▸ **PROVIDED DATA**:
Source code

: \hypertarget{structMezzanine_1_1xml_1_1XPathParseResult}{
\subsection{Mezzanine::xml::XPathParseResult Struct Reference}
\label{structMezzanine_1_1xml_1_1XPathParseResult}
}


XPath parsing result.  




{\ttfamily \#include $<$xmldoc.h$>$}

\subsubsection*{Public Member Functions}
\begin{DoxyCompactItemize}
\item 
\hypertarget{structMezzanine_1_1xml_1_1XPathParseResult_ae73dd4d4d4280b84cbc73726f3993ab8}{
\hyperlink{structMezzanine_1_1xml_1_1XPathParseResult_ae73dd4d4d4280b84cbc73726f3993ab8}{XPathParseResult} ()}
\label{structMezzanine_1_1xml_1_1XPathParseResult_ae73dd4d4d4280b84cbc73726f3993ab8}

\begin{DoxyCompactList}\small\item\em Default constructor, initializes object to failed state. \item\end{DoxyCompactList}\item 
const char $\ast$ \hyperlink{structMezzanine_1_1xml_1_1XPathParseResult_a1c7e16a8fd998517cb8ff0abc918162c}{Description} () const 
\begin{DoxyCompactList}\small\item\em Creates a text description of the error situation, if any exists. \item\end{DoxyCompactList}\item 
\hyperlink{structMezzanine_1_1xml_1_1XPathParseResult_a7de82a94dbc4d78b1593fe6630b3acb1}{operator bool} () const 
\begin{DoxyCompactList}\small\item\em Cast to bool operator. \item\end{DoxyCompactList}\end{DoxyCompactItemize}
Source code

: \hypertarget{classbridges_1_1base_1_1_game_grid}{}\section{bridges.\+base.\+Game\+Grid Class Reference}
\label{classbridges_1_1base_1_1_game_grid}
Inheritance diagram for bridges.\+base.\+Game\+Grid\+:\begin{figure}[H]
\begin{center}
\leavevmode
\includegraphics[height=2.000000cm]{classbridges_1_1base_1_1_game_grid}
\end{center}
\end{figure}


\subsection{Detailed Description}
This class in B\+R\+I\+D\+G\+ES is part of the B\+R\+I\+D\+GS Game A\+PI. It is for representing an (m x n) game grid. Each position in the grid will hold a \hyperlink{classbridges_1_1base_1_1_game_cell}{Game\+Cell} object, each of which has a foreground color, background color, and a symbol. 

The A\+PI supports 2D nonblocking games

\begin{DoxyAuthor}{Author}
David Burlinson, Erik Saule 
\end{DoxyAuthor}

▸ **WHAT YOU NEED TO DO**: Among the lines above, find the one with "Default constructor, initializes" and the one with "const char $\ast$". Quote both and everything between them, exactly.

▸ **WRITTEN RESPONSE**:
\begin{DoxyCompactList}\small\item\em Default constructor, initializes object to failed state. \item\end{DoxyCompactList}\item 
const char $\ast$ \hyperlink{structMezzanine_1_1xml_1_1XPathParseResult_a1c7e16a8fd998517cb8ff0abc918162c}{Description} () const 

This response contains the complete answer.